Filter these entries, keeping only lines that hold the word "engineer".

Supplied material:
==================================================

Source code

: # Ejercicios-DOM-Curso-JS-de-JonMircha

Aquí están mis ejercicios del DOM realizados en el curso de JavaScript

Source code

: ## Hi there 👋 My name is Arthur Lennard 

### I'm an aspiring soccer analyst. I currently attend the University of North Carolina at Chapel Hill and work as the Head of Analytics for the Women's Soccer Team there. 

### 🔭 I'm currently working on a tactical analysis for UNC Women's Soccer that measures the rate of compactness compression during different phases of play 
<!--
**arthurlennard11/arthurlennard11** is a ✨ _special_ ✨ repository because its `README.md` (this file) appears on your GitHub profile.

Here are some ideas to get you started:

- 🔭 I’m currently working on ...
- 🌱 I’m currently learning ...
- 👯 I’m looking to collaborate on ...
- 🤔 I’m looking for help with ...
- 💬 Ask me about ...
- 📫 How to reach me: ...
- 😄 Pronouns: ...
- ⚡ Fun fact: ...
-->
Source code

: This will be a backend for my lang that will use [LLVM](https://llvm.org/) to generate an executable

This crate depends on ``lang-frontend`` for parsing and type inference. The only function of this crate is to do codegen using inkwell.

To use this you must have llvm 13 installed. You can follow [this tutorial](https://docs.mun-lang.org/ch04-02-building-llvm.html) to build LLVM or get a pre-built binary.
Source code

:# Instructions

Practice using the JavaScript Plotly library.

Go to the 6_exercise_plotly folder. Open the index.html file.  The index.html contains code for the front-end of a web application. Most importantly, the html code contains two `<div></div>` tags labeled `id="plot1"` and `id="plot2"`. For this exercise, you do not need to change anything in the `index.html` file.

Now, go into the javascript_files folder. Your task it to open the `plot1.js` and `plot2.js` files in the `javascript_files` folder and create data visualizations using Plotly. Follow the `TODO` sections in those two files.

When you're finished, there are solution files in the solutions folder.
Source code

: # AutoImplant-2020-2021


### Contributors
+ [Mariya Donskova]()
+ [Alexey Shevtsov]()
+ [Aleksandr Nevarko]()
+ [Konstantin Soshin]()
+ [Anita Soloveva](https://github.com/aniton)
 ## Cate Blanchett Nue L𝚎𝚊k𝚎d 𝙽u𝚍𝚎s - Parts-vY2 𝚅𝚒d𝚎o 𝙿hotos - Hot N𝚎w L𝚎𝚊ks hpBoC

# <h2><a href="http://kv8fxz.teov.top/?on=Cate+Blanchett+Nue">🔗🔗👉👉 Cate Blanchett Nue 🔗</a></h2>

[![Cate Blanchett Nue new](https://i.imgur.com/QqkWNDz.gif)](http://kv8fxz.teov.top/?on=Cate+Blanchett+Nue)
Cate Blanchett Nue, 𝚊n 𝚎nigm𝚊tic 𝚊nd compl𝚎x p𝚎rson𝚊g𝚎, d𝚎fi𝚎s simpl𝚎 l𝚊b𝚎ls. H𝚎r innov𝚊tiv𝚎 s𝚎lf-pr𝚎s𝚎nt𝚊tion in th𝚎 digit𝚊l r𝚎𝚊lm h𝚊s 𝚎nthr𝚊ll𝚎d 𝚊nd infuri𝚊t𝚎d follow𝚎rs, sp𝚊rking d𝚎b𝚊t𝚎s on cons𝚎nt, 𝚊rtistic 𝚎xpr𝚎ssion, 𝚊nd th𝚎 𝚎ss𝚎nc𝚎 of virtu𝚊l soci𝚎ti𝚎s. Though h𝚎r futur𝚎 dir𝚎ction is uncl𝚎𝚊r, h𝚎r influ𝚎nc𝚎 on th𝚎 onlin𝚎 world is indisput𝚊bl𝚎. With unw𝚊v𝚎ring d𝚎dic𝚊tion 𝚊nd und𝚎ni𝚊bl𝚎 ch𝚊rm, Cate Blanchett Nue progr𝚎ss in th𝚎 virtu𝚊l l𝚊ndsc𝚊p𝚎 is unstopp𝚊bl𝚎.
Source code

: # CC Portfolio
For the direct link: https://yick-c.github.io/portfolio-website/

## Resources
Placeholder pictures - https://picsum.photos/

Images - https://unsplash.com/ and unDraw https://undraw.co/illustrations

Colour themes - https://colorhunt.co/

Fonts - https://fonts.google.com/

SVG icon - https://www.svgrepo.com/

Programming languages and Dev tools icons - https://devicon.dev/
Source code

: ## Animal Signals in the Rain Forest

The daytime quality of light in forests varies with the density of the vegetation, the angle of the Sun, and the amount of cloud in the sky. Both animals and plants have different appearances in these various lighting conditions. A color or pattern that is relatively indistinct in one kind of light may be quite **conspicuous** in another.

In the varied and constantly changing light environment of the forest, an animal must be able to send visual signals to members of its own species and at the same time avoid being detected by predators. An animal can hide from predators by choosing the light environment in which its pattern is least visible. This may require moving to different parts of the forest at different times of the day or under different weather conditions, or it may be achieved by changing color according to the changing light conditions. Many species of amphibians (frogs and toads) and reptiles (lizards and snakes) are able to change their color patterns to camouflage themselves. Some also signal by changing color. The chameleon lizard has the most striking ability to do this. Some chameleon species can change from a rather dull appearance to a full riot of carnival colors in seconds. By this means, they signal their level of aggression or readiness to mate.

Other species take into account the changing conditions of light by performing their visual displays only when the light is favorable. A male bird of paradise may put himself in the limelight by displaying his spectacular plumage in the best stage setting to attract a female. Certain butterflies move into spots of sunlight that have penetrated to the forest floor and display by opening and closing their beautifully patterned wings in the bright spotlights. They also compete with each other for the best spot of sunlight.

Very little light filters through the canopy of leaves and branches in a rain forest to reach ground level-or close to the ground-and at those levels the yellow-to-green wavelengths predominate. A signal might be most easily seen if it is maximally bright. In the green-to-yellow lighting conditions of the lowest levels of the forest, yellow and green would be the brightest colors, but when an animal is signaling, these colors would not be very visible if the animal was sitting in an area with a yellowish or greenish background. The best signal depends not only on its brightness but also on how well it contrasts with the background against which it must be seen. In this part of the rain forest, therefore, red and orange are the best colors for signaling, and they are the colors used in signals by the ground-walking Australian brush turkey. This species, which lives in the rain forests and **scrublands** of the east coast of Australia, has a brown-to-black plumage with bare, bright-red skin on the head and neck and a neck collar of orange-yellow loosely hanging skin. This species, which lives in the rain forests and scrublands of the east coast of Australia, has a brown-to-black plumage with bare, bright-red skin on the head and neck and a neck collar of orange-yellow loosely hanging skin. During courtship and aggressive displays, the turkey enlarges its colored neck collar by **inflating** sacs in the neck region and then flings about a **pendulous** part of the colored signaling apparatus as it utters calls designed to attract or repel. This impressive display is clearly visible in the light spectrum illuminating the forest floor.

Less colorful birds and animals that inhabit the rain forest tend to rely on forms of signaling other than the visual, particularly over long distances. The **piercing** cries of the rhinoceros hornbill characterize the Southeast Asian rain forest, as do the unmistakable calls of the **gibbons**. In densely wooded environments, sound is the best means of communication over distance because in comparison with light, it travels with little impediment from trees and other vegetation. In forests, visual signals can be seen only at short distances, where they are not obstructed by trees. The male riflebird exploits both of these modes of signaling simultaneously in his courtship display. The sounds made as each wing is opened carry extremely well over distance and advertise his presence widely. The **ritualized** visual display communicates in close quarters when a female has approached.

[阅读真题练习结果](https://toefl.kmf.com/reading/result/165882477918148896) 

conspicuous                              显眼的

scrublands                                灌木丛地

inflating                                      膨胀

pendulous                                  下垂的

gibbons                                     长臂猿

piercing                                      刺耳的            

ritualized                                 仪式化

==================================================

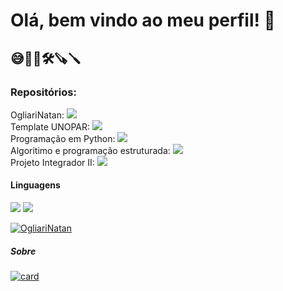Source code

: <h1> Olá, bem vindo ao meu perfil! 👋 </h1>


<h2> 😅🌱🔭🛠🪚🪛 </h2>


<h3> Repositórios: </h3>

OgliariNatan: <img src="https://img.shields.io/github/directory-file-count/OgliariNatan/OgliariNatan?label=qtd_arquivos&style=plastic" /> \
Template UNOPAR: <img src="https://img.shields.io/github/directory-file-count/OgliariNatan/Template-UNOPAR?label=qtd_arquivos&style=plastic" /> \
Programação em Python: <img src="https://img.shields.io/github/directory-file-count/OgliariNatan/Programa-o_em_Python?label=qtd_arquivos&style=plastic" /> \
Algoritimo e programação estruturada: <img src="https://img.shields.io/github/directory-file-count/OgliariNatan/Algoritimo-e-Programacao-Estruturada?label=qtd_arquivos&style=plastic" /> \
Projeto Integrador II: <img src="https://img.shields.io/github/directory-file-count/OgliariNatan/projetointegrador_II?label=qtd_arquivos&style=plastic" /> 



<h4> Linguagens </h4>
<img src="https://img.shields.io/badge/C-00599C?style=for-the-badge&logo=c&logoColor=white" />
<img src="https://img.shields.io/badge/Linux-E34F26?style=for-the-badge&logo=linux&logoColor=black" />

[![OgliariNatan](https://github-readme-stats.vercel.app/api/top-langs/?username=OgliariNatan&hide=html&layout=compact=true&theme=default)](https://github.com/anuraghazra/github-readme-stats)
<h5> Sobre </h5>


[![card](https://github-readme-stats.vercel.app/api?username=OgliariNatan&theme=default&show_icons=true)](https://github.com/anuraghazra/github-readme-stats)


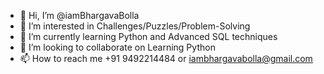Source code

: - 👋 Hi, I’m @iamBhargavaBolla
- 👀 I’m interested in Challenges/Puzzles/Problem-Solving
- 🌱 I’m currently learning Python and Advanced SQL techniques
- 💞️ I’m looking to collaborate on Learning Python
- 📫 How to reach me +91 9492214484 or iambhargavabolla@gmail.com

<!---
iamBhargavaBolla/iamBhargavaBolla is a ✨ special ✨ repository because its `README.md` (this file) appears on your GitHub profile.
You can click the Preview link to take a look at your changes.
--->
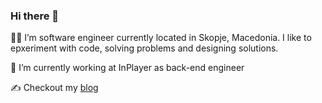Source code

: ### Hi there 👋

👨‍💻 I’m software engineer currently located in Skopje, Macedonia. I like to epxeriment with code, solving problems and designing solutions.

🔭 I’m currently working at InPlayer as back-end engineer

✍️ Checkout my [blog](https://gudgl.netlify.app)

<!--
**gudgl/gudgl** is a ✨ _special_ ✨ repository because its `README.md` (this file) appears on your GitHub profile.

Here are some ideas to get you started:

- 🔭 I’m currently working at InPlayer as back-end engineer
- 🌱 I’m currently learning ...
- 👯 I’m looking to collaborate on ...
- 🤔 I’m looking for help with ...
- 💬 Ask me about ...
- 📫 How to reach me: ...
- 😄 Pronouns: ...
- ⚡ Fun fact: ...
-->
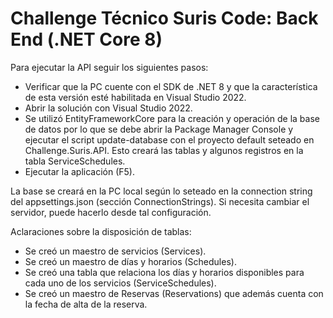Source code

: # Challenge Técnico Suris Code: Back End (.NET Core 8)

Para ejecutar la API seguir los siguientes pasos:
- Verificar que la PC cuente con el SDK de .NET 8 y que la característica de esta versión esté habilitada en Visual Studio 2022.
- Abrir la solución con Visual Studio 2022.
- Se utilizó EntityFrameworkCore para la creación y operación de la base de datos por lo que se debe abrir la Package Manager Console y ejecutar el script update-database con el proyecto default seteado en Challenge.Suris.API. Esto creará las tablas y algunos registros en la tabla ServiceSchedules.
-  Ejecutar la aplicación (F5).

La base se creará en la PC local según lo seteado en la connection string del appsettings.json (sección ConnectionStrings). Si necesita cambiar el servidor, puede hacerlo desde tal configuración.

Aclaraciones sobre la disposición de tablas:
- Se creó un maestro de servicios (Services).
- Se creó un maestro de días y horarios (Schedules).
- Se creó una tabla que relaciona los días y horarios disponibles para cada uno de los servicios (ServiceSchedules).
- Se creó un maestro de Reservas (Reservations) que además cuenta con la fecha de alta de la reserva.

==================================================

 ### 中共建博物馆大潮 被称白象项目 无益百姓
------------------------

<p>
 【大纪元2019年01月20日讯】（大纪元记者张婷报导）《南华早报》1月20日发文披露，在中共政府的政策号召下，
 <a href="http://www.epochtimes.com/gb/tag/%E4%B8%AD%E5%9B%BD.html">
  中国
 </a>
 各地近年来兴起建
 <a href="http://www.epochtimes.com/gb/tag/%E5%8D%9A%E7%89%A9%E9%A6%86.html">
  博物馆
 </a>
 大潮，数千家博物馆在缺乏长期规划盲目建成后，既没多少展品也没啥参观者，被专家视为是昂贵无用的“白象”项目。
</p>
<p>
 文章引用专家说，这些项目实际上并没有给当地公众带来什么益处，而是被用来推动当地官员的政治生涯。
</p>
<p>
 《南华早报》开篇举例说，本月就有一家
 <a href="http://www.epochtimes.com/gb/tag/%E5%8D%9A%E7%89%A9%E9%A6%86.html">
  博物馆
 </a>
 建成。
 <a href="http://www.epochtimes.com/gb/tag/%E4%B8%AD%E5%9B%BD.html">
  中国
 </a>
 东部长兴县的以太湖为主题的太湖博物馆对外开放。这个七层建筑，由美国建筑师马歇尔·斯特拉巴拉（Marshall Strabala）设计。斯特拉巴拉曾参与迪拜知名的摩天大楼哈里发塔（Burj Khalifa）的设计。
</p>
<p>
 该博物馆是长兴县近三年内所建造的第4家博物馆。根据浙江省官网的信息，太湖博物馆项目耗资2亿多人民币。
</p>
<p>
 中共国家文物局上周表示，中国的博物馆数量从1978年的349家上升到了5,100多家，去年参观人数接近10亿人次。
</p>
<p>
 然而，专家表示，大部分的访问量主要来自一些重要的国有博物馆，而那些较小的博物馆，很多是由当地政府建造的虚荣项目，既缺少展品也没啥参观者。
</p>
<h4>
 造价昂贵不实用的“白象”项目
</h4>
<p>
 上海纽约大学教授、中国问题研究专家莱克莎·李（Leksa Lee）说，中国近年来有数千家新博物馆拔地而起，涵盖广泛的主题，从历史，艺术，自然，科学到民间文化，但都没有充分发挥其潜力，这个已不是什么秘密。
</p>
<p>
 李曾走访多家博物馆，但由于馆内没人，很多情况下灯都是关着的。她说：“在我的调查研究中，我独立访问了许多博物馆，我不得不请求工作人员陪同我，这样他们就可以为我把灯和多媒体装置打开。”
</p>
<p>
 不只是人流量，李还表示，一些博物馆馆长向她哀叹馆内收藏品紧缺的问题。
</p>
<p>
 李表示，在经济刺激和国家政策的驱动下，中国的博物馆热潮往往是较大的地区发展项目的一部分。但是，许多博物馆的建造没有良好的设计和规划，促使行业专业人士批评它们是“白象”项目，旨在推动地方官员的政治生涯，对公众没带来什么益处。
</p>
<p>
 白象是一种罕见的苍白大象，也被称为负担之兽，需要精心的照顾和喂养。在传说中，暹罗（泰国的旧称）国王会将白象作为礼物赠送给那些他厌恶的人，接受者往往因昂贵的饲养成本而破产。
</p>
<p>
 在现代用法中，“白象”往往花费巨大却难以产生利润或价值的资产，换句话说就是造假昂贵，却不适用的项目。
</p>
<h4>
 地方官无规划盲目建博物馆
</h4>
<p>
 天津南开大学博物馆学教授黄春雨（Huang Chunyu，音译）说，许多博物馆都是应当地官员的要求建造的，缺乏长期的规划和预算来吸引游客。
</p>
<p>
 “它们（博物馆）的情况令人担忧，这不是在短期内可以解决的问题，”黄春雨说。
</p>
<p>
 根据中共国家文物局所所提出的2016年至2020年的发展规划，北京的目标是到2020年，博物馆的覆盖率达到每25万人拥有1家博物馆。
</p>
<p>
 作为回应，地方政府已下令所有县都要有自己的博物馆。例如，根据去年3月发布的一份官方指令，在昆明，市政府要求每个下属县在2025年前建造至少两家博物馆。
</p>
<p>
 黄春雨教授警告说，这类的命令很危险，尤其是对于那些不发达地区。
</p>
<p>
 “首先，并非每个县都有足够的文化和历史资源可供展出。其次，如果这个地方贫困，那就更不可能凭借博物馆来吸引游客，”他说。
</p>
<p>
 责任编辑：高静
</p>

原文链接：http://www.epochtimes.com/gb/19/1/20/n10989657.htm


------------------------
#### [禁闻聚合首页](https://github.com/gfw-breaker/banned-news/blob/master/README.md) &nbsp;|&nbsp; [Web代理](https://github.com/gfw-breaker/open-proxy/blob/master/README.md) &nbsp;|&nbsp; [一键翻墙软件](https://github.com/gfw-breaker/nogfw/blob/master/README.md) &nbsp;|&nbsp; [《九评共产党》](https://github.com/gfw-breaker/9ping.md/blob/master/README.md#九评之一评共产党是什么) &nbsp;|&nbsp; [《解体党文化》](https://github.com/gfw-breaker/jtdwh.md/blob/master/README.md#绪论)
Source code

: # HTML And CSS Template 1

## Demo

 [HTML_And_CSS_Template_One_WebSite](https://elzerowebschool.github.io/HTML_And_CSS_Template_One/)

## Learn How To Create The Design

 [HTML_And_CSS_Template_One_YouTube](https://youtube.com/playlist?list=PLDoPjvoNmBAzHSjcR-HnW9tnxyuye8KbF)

==================================================

Solution for this task:
👨‍💻 I’m software engineer currently located in Skopje, Macedonia. I like to epxeriment with code, solving problems and designing solutions.
🔭 I’m currently working at InPlayer as back-end engineer
- 🔭 I’m currently working at InPlayer as back-end engineer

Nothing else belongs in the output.